A smaller group of us from Richmond met with a larger group at Kensington campus to take buses to see to world heritage sites today: Stonehenge and Bath. The tour guide we had was great, and I learned a ton about them, especially the history behind Stonehenge. We don't know who built Stonehenge and why. It goes back 5,000 years to about 3,000 BC. The stones arrived in 2,500BC and the building was finished in 2,000BC which was the beginning of the Bronze Age. Britain was heavily forested with lots of deer in in 2,500BC during the Neolothic age (the New Stone Age). Stones back then were bashed into shape using other stones. Stonehenge is a circle of stones that are shaped in this manner. There are stones going horizontal atop the stone circles as well. It would've taken about 200 people to drag these stones into place. There is a strong likelihood that there were wooden pieces forming a circle before the stones, but they are not there anymore. 2 types of stones make up this structure: smaller (blue stones) which came from 180 miles away in Wales and larger stones ( between 25 to 50 tons) which came from a quarry about 20 miles away from Stonehenge. It would be a 1 week journey on foot from 180 miles away. Stones may have been put on wooden rafts on a river to be brought to the site, then put on wooden platforms, which were put on wooden rollers which were tree trunks. They would have taken the tree trunks out from back and put in front again. It was believed that blue stones had healing or curative properties. 2 full stone circles with 2 semi circles within. What I saw is 50% of what it used to be. Many stones have fallen or been taken for building as it was a source of stone for people. 1/3 of the stone is in the ground to hold it in position. They used antlers of deer to pick into the ground, or the shoulder blade bones of cattle. The bones help us date Stonehenge. It is on a northeast to southwest axis, and it is in line with the summer and winter solstice. The hele stone stands by itself, it is believed it was once one of a pair, as an entrance that lead into Stonehenge. On mid summers day, if you face the sun it rises directly above the hele stone if you are standing in the middle of the stones.

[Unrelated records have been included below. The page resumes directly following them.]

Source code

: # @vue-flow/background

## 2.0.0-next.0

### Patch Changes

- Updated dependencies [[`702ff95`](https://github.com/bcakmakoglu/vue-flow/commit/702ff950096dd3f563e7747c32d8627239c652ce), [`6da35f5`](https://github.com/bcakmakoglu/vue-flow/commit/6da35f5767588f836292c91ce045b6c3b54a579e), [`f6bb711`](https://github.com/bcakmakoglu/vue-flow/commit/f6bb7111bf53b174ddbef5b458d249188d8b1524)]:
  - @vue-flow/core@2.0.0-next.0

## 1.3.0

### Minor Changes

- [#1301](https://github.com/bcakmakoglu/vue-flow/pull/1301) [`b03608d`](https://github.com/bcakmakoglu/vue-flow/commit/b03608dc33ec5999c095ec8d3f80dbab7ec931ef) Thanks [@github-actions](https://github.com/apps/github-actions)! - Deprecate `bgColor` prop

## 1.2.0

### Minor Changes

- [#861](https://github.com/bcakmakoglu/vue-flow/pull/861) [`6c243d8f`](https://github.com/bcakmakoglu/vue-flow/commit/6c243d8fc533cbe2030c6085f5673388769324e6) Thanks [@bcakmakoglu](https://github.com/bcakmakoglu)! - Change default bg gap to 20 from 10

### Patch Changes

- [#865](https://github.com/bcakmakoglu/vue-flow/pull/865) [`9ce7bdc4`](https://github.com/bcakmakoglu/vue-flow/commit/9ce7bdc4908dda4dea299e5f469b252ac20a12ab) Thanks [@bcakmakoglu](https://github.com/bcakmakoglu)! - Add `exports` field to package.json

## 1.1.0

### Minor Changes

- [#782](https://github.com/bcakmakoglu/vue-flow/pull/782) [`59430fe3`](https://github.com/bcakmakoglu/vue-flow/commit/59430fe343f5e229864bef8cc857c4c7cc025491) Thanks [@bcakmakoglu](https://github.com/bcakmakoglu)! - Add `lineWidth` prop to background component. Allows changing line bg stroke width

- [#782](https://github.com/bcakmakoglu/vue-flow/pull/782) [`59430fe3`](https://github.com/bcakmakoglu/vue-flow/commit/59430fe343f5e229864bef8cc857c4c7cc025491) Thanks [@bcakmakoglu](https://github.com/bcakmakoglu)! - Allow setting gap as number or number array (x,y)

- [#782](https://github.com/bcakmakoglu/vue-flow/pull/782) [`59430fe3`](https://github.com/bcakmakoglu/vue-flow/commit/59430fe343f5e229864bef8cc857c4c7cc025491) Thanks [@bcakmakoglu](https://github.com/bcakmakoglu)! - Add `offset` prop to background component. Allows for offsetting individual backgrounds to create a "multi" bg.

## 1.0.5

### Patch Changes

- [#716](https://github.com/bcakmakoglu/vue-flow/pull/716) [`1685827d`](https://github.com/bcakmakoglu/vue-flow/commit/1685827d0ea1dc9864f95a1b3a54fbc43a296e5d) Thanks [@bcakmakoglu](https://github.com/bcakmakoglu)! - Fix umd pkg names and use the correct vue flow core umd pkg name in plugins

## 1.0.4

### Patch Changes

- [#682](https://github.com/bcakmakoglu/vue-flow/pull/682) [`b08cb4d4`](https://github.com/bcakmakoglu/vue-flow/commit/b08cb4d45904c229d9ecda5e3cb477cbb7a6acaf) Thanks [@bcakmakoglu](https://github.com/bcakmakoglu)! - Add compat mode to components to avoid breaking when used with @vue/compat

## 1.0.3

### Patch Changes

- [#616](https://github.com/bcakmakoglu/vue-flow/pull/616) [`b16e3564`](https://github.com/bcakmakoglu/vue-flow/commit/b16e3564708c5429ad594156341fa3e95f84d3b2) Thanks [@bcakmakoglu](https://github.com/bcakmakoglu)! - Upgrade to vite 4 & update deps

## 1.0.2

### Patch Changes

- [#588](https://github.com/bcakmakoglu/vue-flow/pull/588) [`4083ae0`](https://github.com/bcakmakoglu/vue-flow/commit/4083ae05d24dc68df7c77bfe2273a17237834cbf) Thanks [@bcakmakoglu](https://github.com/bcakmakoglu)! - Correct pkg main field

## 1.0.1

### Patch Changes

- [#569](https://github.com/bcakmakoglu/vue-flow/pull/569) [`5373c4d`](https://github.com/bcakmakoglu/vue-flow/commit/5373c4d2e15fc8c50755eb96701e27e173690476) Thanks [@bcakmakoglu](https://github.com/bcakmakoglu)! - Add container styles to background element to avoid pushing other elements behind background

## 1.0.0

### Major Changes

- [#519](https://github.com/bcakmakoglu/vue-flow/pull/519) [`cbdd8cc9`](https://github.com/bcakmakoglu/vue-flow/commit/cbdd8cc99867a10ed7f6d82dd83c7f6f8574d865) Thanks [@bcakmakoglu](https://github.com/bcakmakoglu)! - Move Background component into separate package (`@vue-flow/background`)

All of the souvenir shops around here gave me lots of options for gift purchases for family and friends, and we stopped at a pub for lunch. At a pub, you seat yourself, look at a menu, and go up to the bar, order and pay separately when you are ready. They see where you sit and bring the food to you when it's done. Many of the pubs I've been to so far have the kitchen where they cook the food downstairs and they send it up to the bartender using a dumbwaiter.
On the way back to Kensington, we were able to see Windsor castle in the distance. The royal family resides there on occasion, and it is said that the Queen enjoys spending her weekends there. I have a trip planned through the school here and to Eton later on in my study abroad, but there's no chance that I will see the royal family unfortunately.
A few more things today that I noticed and thought was different about this country are as follows:
Apartments are called flats.
There are 365 pubs in the London area that sell Fuller beer, one for every day of the year.
"To Let" means "for sale"
Traffic lights go yellow to red to slow down, then yellow to green to warn the driver that it's almost time to go again.
Our tour guide seemed to call exits off the highway "slip roads"
Public schools require you to pay a tuition per trimester, where private schools do not. The public school where the princes attended costs around 9,000 pounds per trimester, so almost 30,000 pounds for one school year. That is the equivalent of $47,634.